Certains architectes explorent même des maisons entièrement démontables, conçues avec des matériaux modulaires pouvant être récupérés et réassemblés ailleurs. Cela permettrait de réduire considérablement les déchets et d’optimiser les ressources utilisées dans le bâtiment.

Par exemple, le chantier de la destruction du pont de Gaulle à Reims a été suivi d’un recyclage massif des 20 000 tonnes de gravats. Gary Loup, responsable de la plateforme de recyclage des Recyclés du Fort, explique à France Bleu que « Sur les 20 000 tonnes, on a ressorti environ 19 800 tonnes. C’est du recyclage optimal. » Ces matériaux ont ensuite été réutilisés sur d’autres chantiers de la région, contribuant à une gestion durable des déchets de construction.
Vers une nouvelle manière d’habiter
Le logement du futur ne se contente pas d’être juste écologique et/ou performant. Dans cette optique de transition écologique, le projet « Biosphère » mené par Corentin de Chatelperron et Caroline Pultz s’inscrit comme une initiative phare. Ces deux ingénieurs ont d’abord expérimenté un mode de vie autonome et durable en Thaïlande et dans le désert mexicain, ils ont vécu quatre mois dans la première biosphère urbaine de France, située à Boulogne-Billancourt. Cette initiative vise à concevoir un mode de vie aligné avec les objectifs 2050 de l’ONU, en divisant par dix la consommation d’eau et en réduisant drastiquement la production de déchets. Installée dans une ancienne crèche transformée en laboratoire de vie durable de 25 m², cette expérience en open source permettra d’explorer les meilleures pratiques low-tech pour un habitat résilient.

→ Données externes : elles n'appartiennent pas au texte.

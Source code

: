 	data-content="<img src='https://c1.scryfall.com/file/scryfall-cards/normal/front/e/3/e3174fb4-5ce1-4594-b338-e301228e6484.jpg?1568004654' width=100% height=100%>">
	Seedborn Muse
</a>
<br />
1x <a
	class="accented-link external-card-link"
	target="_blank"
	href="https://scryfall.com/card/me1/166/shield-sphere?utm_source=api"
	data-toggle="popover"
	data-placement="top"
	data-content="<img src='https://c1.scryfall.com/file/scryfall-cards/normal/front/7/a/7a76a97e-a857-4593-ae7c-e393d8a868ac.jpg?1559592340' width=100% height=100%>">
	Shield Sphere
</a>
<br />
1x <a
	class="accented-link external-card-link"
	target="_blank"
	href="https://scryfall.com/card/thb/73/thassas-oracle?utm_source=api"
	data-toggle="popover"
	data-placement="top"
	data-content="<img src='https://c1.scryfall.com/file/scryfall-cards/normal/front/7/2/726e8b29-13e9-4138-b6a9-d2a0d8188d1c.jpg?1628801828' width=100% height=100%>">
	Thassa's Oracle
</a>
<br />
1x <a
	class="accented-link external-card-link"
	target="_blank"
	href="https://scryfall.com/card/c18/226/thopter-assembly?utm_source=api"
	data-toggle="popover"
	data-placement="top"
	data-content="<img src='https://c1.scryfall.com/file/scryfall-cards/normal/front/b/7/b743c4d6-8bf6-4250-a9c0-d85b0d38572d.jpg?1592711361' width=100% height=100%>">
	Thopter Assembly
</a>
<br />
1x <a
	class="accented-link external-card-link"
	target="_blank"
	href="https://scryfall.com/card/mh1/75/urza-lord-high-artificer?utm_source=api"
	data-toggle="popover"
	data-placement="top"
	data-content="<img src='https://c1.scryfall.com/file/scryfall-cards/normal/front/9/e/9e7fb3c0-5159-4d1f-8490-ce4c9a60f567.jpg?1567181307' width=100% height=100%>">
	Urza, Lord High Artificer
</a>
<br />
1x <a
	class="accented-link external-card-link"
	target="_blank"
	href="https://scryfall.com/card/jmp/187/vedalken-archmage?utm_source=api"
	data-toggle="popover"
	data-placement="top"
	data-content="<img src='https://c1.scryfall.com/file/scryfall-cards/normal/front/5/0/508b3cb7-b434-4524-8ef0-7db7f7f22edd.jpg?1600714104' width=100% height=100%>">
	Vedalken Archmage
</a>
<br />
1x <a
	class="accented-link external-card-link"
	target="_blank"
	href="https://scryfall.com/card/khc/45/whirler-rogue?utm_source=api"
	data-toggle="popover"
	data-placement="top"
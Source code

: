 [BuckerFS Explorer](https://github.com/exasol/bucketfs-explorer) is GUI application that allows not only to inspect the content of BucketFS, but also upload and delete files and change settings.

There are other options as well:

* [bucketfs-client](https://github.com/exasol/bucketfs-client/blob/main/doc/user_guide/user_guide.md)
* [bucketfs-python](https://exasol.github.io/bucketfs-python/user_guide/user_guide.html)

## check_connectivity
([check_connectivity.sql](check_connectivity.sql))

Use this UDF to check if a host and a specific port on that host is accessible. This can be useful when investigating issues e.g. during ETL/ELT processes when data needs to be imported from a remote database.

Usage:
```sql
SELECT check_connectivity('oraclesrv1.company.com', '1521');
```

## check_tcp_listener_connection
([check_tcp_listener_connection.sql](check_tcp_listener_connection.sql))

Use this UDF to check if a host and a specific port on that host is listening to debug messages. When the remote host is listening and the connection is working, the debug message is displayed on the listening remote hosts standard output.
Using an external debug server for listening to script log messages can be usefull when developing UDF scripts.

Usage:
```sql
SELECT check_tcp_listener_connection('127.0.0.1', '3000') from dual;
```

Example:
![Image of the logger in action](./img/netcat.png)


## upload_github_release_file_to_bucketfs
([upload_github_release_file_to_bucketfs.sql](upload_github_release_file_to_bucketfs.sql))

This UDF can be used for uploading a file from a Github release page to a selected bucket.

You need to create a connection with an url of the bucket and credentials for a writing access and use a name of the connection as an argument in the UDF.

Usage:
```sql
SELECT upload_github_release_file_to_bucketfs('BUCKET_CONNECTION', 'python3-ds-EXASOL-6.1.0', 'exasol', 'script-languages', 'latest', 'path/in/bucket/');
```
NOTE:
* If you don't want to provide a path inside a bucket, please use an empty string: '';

En partenariat avec la maison de la planète, un programme de sciences participatives a également été lancé pour permettre aux citoyens de tester, chez eux, des solutions innovantes telles que l’élevage de grillons, la culture de pleurotes ou encore les toilettes vivantes. Cette approche collaborative et expérimentale pourrait préfigurer les habitats écologiques de demain.
Nos maisons du futur se réinventent pour être plus durables, autonomes et respectueuses de l’environnement. Innovations technologiques, matériaux biosourcés et nouvelles manières de penser l’habitat, ces solutions se multiplient pour réduire notre empreinte carbone.